We recommend that quality improvement efforts for veteran women with disability especially target younger women for improving diabetes care process measures such as HbA1c and LDL-C testing and African American women for improved HbA1c control. It may be necessary, as proposed by others, to evaluate age and culturally appropriate psychosocial interventions (Adams et al., 2005).
Acknowledgments
Supported partially by grant from the Veteran Affairs Medical Service Epidemiology Grant and the VA Diabetes QUERI Coordinating Center (L.P.) and by NIH K23 HD 40779-4 (to P.F.). The findings and opinions reported here are those of the authors and do not necessarily represent the views of the Veterans Health Administration or any other organizations.
Biographies
Ms. Mangala Rajan worked in the industry dealing with large marketing database before working with Dr. Pogach at the VHA in NJ. Her extensive experience with large databases gave her the tools required to consolidate and analyze data from a variety of sources within the VA and from CMS (Medicare). She works with investigators for their analytic needs and manages a team of programmers/analysts.

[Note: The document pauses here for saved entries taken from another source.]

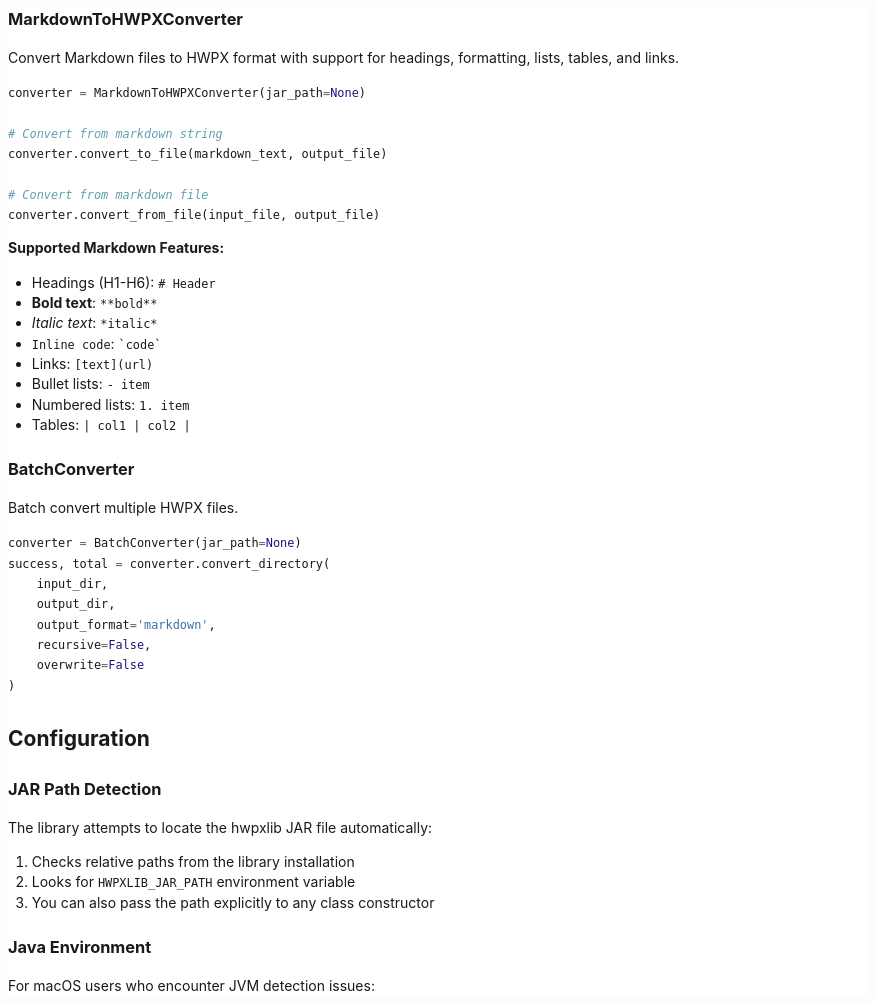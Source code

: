 ### MarkdownToHWPXConverter

Convert Markdown files to HWPX format with support for headings, formatting, lists, tables, and links.

```python
converter = MarkdownToHWPXConverter(jar_path=None)

# Convert from markdown string
converter.convert_to_file(markdown_text, output_file)

# Convert from markdown file  
converter.convert_from_file(input_file, output_file)
```

**Supported Markdown Features:**
- Headings (H1-H6): `# Header`
- **Bold text**: `**bold**` 
- *Italic text*: `*italic*`
- `Inline code`: `` `code` ``
- Links: `[text](url)`
- Bullet lists: `- item`
- Numbered lists: `1. item`
- Tables: `| col1 | col2 |`

### BatchConverter

Batch convert multiple HWPX files.

```python
converter = BatchConverter(jar_path=None)
success, total = converter.convert_directory(
    input_dir, 
    output_dir, 
    output_format='markdown', 
    recursive=False, 
    overwrite=False
)
```

## Configuration

### JAR Path Detection

The library attempts to locate the hwpxlib JAR file automatically:

1. Checks relative paths from the library installation
2. Looks for `HWPXLIB_JAR_PATH` environment variable
3. You can also pass the path explicitly to any class constructor

### Java Environment

For macOS users who encounter JVM detection issues:
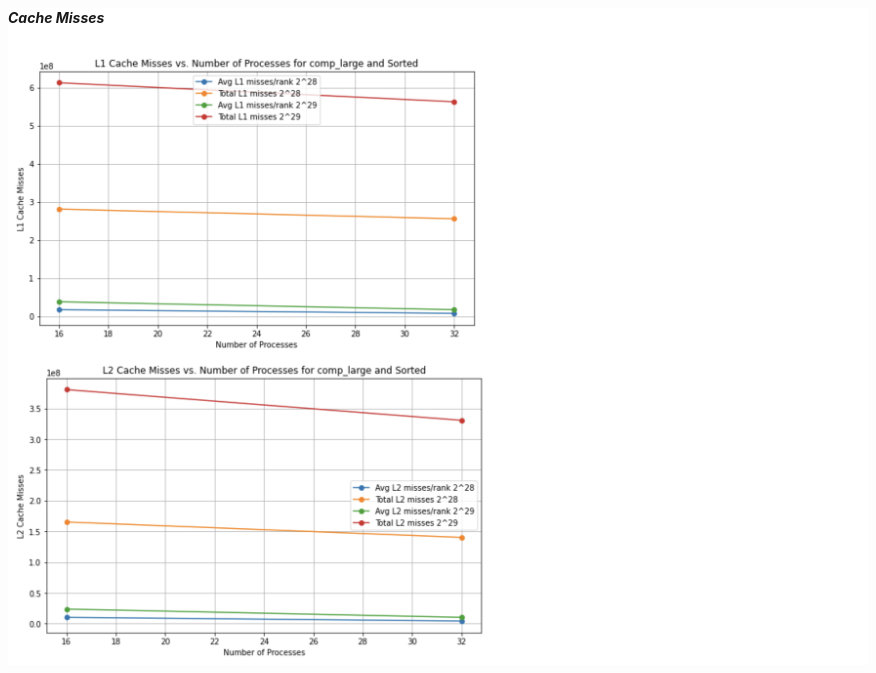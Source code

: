 ##### Cache Misses
<img src="Graphs/merge_sort/l1_cm_comp_sorted.png" width="500"> <img src="Graphs/merge_sort/l2_cm_comp_sorted.png" width="500">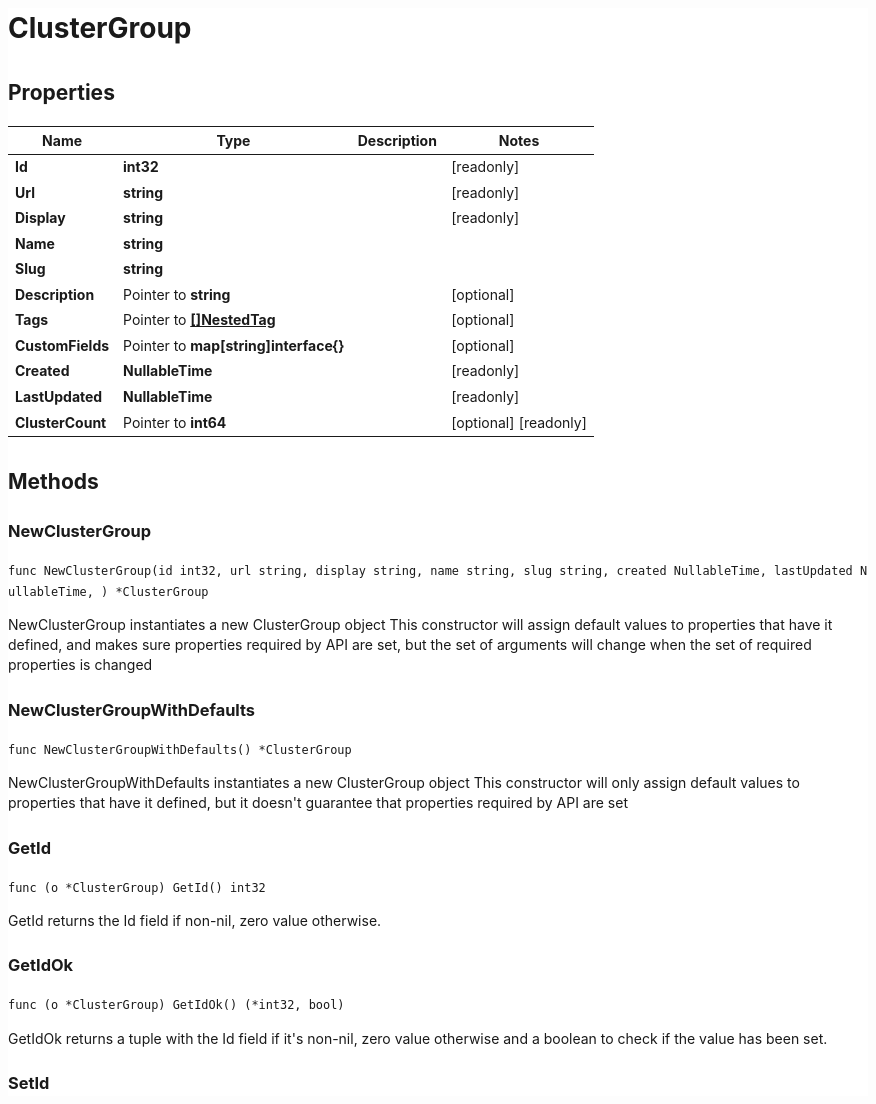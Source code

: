 # ClusterGroup

## Properties

Name | Type | Description | Notes
------------ | ------------- | ------------- | -------------
**Id** | **int32** |  | [readonly] 
**Url** | **string** |  | [readonly] 
**Display** | **string** |  | [readonly] 
**Name** | **string** |  | 
**Slug** | **string** |  | 
**Description** | Pointer to **string** |  | [optional] 
**Tags** | Pointer to [**[]NestedTag**](NestedTag.md) |  | [optional] 
**CustomFields** | Pointer to **map[string]interface{}** |  | [optional] 
**Created** | **NullableTime** |  | [readonly] 
**LastUpdated** | **NullableTime** |  | [readonly] 
**ClusterCount** | Pointer to **int64** |  | [optional] [readonly] 

## Methods

### NewClusterGroup

`func NewClusterGroup(id int32, url string, display string, name string, slug string, created NullableTime, lastUpdated NullableTime, ) *ClusterGroup`

NewClusterGroup instantiates a new ClusterGroup object
This constructor will assign default values to properties that have it defined,
and makes sure properties required by API are set, but the set of arguments
will change when the set of required properties is changed

### NewClusterGroupWithDefaults

`func NewClusterGroupWithDefaults() *ClusterGroup`

NewClusterGroupWithDefaults instantiates a new ClusterGroup object
This constructor will only assign default values to properties that have it defined,
but it doesn't guarantee that properties required by API are set

### GetId

`func (o *ClusterGroup) GetId() int32`

GetId returns the Id field if non-nil, zero value otherwise.

### GetIdOk

`func (o *ClusterGroup) GetIdOk() (*int32, bool)`

GetIdOk returns a tuple with the Id field if it's non-nil, zero value otherwise
and a boolean to check if the value has been set.

### SetId
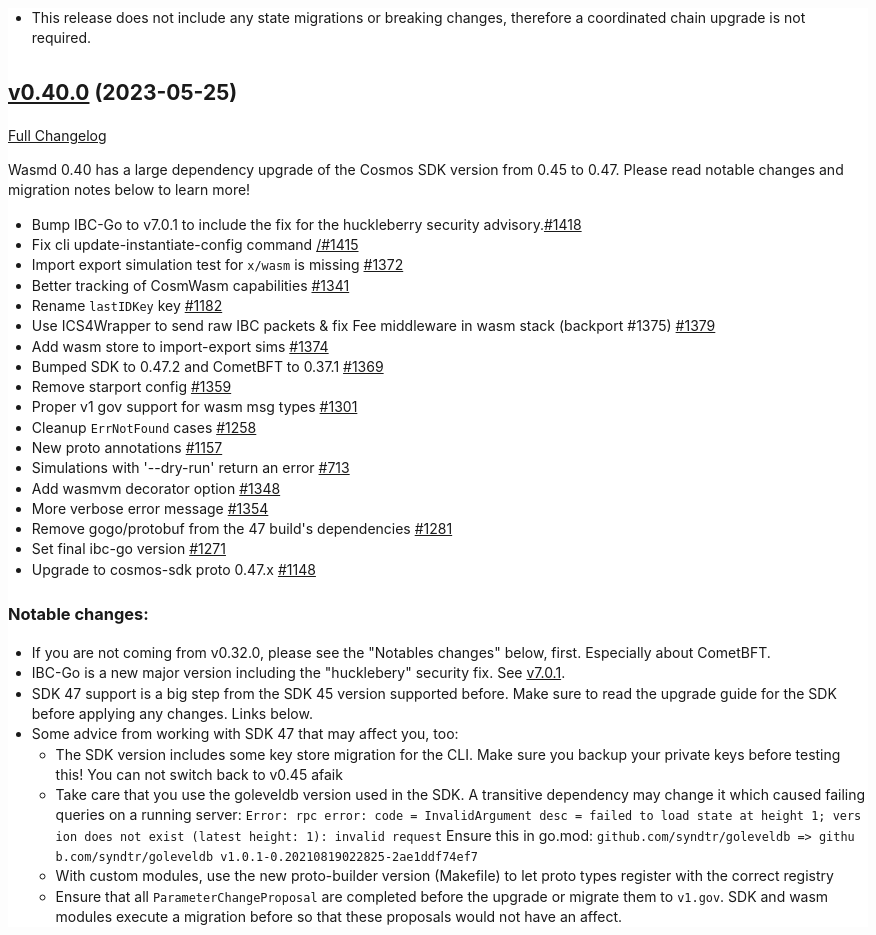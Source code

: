 - This release does not include any state migrations or breaking changes, therefore a coordinated chain upgrade is not required.

## [v0.40.0](https://github.com/Generative-Labs/wasmd/tree/v0.40.0) (2023-05-25)

[Full Changelog](https://github.com/Generative-Labs/wasmd/compare/v0.32.0...v0.40.0)

Wasmd 0.40 has a large dependency upgrade of the Cosmos SDK version from 0.45 to 0.47. Please read notable changes and migration notes
below to learn more!

- Bump IBC-Go to v7.0.1 to include the fix for the huckleberry security advisory.[\#1418](https://github.com/Generative-Labs/wasmd/pull/1418)
- Fix cli update-instantiate-config command [/#1415](https://github.com/Generative-Labs/wasmd/pull/1415)
- Import export simulation test for `x/wasm` is missing [\#1372](https://github.com/Generative-Labs/wasmd/issues/1372)
- Better tracking of CosmWasm capabilities [\#1341](https://github.com/Generative-Labs/wasmd/issues/1341)
- Rename `lastIDKey` key [\#1182](https://github.com/Generative-Labs/wasmd/issues/1182)
- Use ICS4Wrapper to send raw IBC packets & fix Fee middleware in wasm stack \(backport \#1375\) [\#1379](https://github.com/Generative-Labs/wasmd/pull/1379)
- Add wasm store to import-export sims [\#1374](https://github.com/Generative-Labs/wasmd/pull/1374)
- Bumped SDK to 0.47.2 and CometBFT to 0.37.1 [\#1369](https://github.com/Generative-Labs/wasmd/pull/1369)
- Remove starport config [\#1359](https://github.com/Generative-Labs/wasmd/pull/1359)
- Proper v1 gov support for wasm msg types [\#1301](https://github.com/Generative-Labs/wasmd/issues/1301)
- Cleanup `ErrNotFound` cases [\#1258](https://github.com/Generative-Labs/wasmd/issues/1258)
- New proto annotations [\#1157](https://github.com/Generative-Labs/wasmd/issues/1157)
- Simulations with '--dry-run' return an error [\#713](https://github.com/Generative-Labs/wasmd/issues/713)
- Add wasmvm decorator option [\#1348](https://github.com/Generative-Labs/wasmd/pull/1348)
- More verbose error message [\#1354](https://github.com/Generative-Labs/wasmd/pull/1354)
- Remove gogo/protobuf from the 47 build's dependencies [\#1281](https://github.com/Generative-Labs/wasmd/issues/1281)
- Set final ibc-go version [\#1271](https://github.com/Generative-Labs/wasmd/issues/1271)
- Upgrade to cosmos-sdk proto 0.47.x [\#1148](https://github.com/Generative-Labs/wasmd/issues/1148)

### Notable changes:

- If you are not coming from v0.32.0, please see the "Notables changes" below, first. Especially about CometBFT.
- IBC-Go is a new major version including the "hucklebery" security fix. See [v7.0.1](https://github.com/cosmos/ibc-go/releases/tag/v7.0.1).
- SDK 47 support is a big step from the SDK 45 version supported before. Make sure to read the upgrade guide for the SDK
  before applying any changes. Links below.
- Some advice from working with SDK 47 that may affect you, too:
  - The SDK version includes some key store migration for the CLI. Make sure you backup your private keys before
    testing this! You can not switch back to v0.45 afaik
  - Take care that you use the goleveldb version used in the SDK. A transitive dependency may change it which caused
    failing queries on a running server: `Error: rpc error: code = InvalidArgument desc = failed to load state at height 1; version does not exist (latest height: 1): invalid request`
    Ensure this in go.mod:
    `github.com/syndtr/goleveldb => github.com/syndtr/goleveldb v1.0.1-0.20210819022825-2ae1ddf74ef7`
  - With custom modules, use the new proto-builder version (Makefile) to let proto types register with the correct registry
  - Ensure that all `ParameterChangeProposal` are completed before the upgrade or migrate them to `v1.gov`. SDK and wasm
    modules execute a migration before so that these proposals would not have an affect.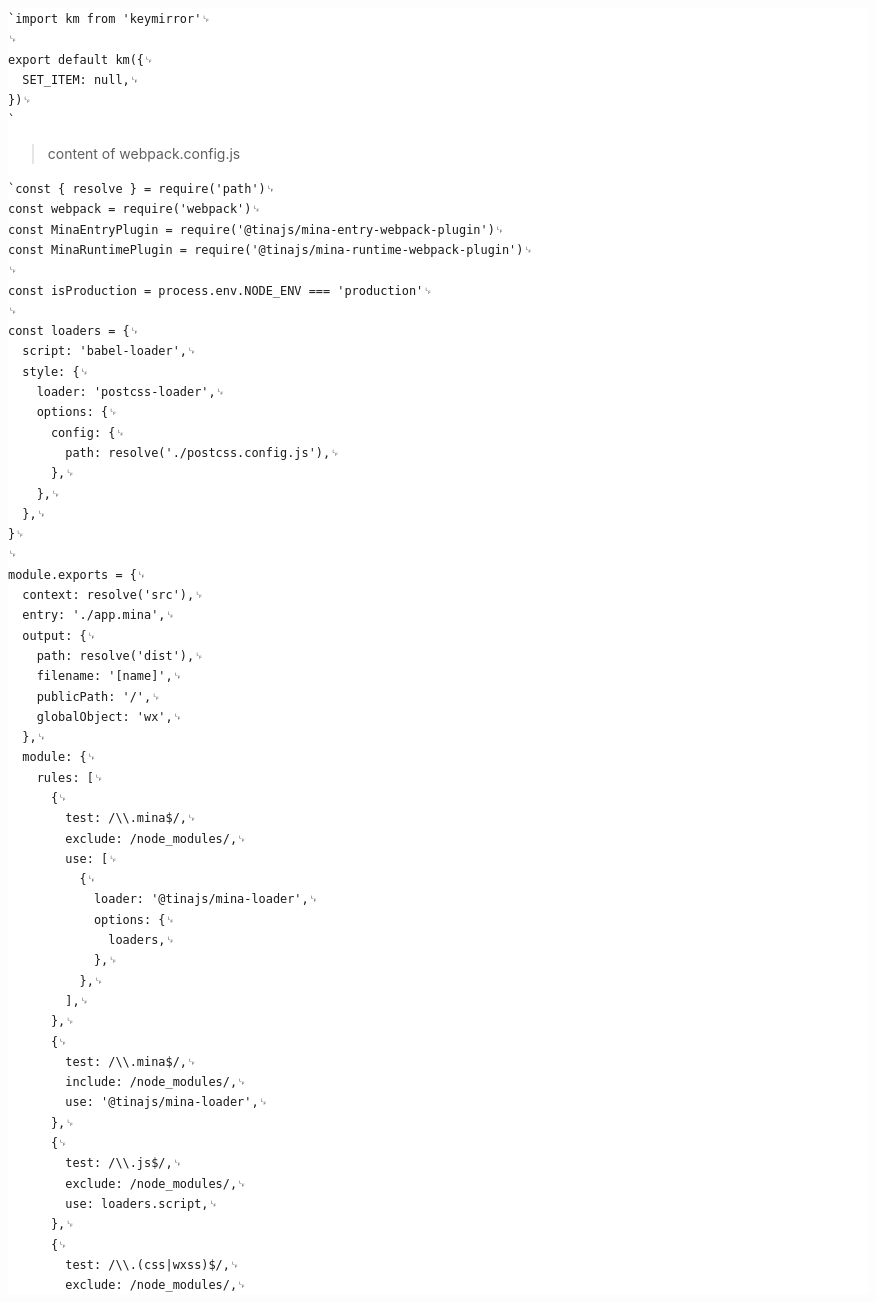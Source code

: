     `import km from 'keymirror'␊
    ␊
    export default km({␊
      SET_ITEM: null,␊
    })␊
    `

> content of webpack.config.js

    `const { resolve } = require('path')␊
    const webpack = require('webpack')␊
    const MinaEntryPlugin = require('@tinajs/mina-entry-webpack-plugin')␊
    const MinaRuntimePlugin = require('@tinajs/mina-runtime-webpack-plugin')␊
    ␊
    const isProduction = process.env.NODE_ENV === 'production'␊
    ␊
    const loaders = {␊
      script: 'babel-loader',␊
      style: {␊
        loader: 'postcss-loader',␊
        options: {␊
          config: {␊
            path: resolve('./postcss.config.js'),␊
          },␊
        },␊
      },␊
    }␊
    ␊
    module.exports = {␊
      context: resolve('src'),␊
      entry: './app.mina',␊
      output: {␊
        path: resolve('dist'),␊
        filename: '[name]',␊
        publicPath: '/',␊
        globalObject: 'wx',␊
      },␊
      module: {␊
        rules: [␊
          {␊
            test: /\\.mina$/,␊
            exclude: /node_modules/,␊
            use: [␊
              {␊
                loader: '@tinajs/mina-loader',␊
                options: {␊
                  loaders,␊
                },␊
              },␊
            ],␊
          },␊
          {␊
            test: /\\.mina$/,␊
            include: /node_modules/,␊
            use: '@tinajs/mina-loader',␊
          },␊
          {␊
            test: /\\.js$/,␊
            exclude: /node_modules/,␊
            use: loaders.script,␊
          },␊
          {␊
            test: /\\.(css|wxss)$/,␊
            exclude: /node_modules/,␊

Dr. Patricia A. Findley holds a Doctorate of Public Health and a Master’s Degree in Social Work. Her current research and interests include chronic illness, women’s health issues, cancer survivorship, health-care utilization and access for individuals with disabilities living in community-based settings, barriers related to vocational re-entry by individuals with disability, and policy implications of health and continued care of individuals with chronic illnesses and diabilities.
Dr. Pogach is a clinician-administrator-researcher and has devoted his career to improving diabetes care. He has been the VHA-Patient Care Services National Program Director for Diabetes since 1993 and is currently the Chair of the VHA-DOD Diabetes Guideline working group, and represents the VHA on multiple Federal interagency committees. He has been the director of the VA New Jersey Healthcare System Center for Healthcare Knowledge Management (CHeKM) since 2003. His current research interests include the use of large adminstrative data sets to evaluate quality of care and prevention quality indicators among veterans with diabetes.
Dr. Chin-Lin Tseng is a health service researcher with doctoral degrees in Sociomedical Sciences and Biostatistics. She joined the research teams at East Orange VA Hospital in 2002. She has since worked on various projects related to diabetes care with publications in peer-reviewed journals. Her current research and interests include ambulatory care, foot care, lower extremity complications, diabetes related complications, gender and health, mental health, risk adjustment, and longitudinal data analyses.
Dr. Sambamoorthi is an applied health services researcher with doctoral-level training in economics. She has over 20 years of experience in healthcare and has peer-reviewed publications in many areas including chronic physical (HIV, diabetes) and mental illness care, disease management, pharmacotherapy, pharmacoeconomics, healthcare expenditures, clinical preventive services, healthcare issues among vulnerable groups of the population such as women, racial minorities, and the elderly. Her research has been both methodological and substantive. She is committed to moving forward the research agenda on women veteran’s health.
Dr. Anjali Tiwari works with Ms. Mangala Rajan to meet investigators’ analytic needs and provides analytic support for grant, abstract, and manuscript submission. She participates in clinical and pharmaceutical research projects for various diseases, quality of healthcare and risk factor analysis. She is a co-author on several publications.